She takes us inside the boardrooms where European executives suppress their squeamishness about advertising medication to Americans using a catchy jingle — and get rewarded for their boldness/unprincipledness (delete as appropriate) with soaring stock prices. She takes us to the dinners and deals where pharma reps woo doctors over arugula and eggplant salads.
There is the good and the bad. She takes us to the women who had spent their lives loathing their bodies and now find they can move freely — physically and in society. Then she unflinchingly describes some of the more unpleasant rare side-effects. Such as the woman whose gut essentially stopped working. Food just got stuck, with very smelly results.
She also talks about the problem highlighted by a report this week that if you come off them, the weight piles back on. To the concern of public health officials, and the delight of pharmaceutical investors, these may well be drugs for life.

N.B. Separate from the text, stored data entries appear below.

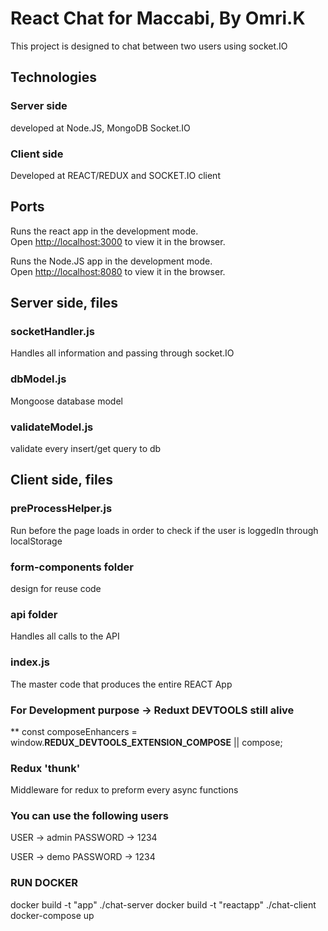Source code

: # React Chat for Maccabi, By Omri.K

This project is designed to chat between two users using socket.IO

## Technologies

### Server side
developed at Node.JS, MongoDB Socket.IO


### Client side
Developed at REACT/REDUX and SOCKET.IO client

## Ports

Runs the react app in the development mode.\
Open [http://localhost:3000](http://localhost:3000) to view it in the browser.
 

Runs the Node.JS app in the development mode.\
Open [http://localhost:8080](http://localhost:8080) to view it in the browser.

 
## Server side, files

### socketHandler.js

Handles all information and passing through socket.IO

### dbModel.js

Mongoose database model


### validateModel.js

validate every insert/get query to db

## Client side, files

### preProcessHelper.js
Run before the page loads in order to check if the user is loggedIn through localStorage

### form-components folder
design for reuse code


### api folder
Handles all calls to the API

### index.js
The master code that produces the entire REACT App

### For Development purpose -> Reduxt DEVTOOLS still alive
** const composeEnhancers = window.__REDUX_DEVTOOLS_EXTENSION_COMPOSE__ || compose;

### Redux 'thunk'
Middleware for redux to preform every async functions

### You can use the following users
USER -> admin
PASSWORD -> 1234

USER -> demo
PASSWORD -> 1234

### RUN DOCKER
docker build -t "app" ./chat-server
docker build -t "reactapp" ./chat-client
docker-compose up
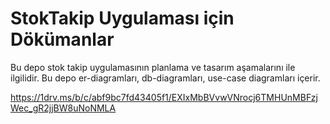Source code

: # StokTakip Uygulaması için Dökümanlar
Bu depo stok takip uygulamasının planlama ve tasarım aşamalarını ile ilgilidir.
Bu depo er-diagramları, db-diagramları, use-case diagramları içerir. 

https://1drv.ms/b/c/abf9bc7fd43405f1/EXIxMbBVvwVNrocj6TMHUnMBFzjWec_gR2jjBW8uNoNMLA
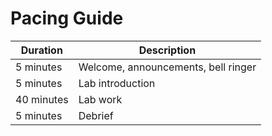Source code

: # Pacing Guide

Duration|Description
-|-
5 minutes|Welcome, announcements, bell ringer
5 minutes|Lab introduction
40 minutes|Lab work
5 minutes|Debrief

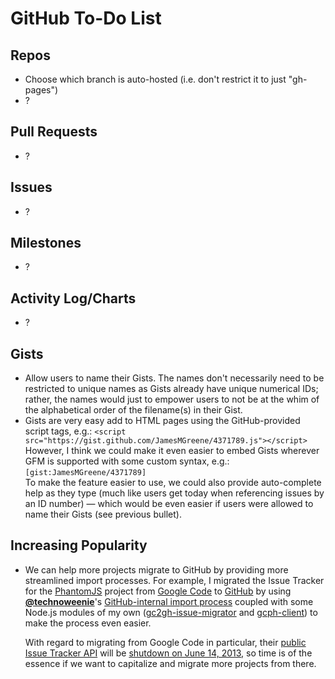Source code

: # GitHub To-Do List

## Repos
 - Choose which branch is auto-hosted (i.e. don't restrict it to just "gh-pages")
 - ?


## Pull Requests
 - ?


## Issues
 - ?


## Milestones
 - ?


## Activity Log/Charts
 - ?


## Gists
 - Allow users to name their Gists. The names don't necessarily need to be restricted to unique names as Gists
   already have unique numerical IDs; rather, the names would just to empower users to not be at the whim of
   the alphabetical order of the filename(s) in their Gist.
 - Gists are very easy add to HTML pages using the GitHub-provided script tags, e.g.:
      `<script src="https://gist.github.com/JamesMGreene/4371789.js"></script>`  
   However, I think we could make it even easier to embed Gists wherever GFM is supported with some custom syntax, e.g.:
      `[gist:JamesMGreene/4371789]`  
   To make the feature easier to use, we could also provide auto-complete help as they type (much like users get
   today when referencing issues by an ID number) &mdash; which would be even easier if users were allowed to name
   their Gists (see previous bullet).


## Increasing Popularity
 - We can help more projects migrate to GitHub by providing more streamlined import processes.
   For example, I migrated the Issue Tracker for the [PhantomJS](https://github.com/ariya/phantomjs) project
   from [Google Code](http://code.google.com/p/phantomjs/issues/list) to [GitHub](https://github.com/JamesMGreene/phantomjs-issues)
   by using [**@technoweenie**](https://github.com/technoweenie)'s
   [GitHub-internal import process](https://gist.github.com/7f75ced1fa7576412901/006a7c69f57521e026be85937c9641e861e81802)
   coupled with some Node.js modules of my own \([gc2gh-issue-migrator](https://github.com/JamesMGreene/gc2gh-issue-migrator)
   and [gcph-client](https://github.com/JamesMGreene/node-gcph-client)\) to make the process even easier.
   
   With regard to migrating from Google Code in particular, their [public Issue Tracker API](http://code.google.com/p/support/wiki/IssueTrackerAPI)
   will be [shutdown on June 14, 2013](http://googleblog.blogspot.com/2012/12/winter-cleaning.html), so time is
   of the essence if we want to capitalize and migrate more projects from there.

You can tell Donnellan is a journalist. The book is reported non-fiction, and it is done very well — briskly and brightly and with lots of shoe leather. It is also the sort of book where you tend to meet interviewees alongside brief precis of an arbitrarily chosen body part. One man is tall and brawny. Another has soft brown eyes that crease at the edges. One scientist will learn on reading the book that — perhaps to her surprise — she has “darting blue eyes that appear to be always scanning and observing”.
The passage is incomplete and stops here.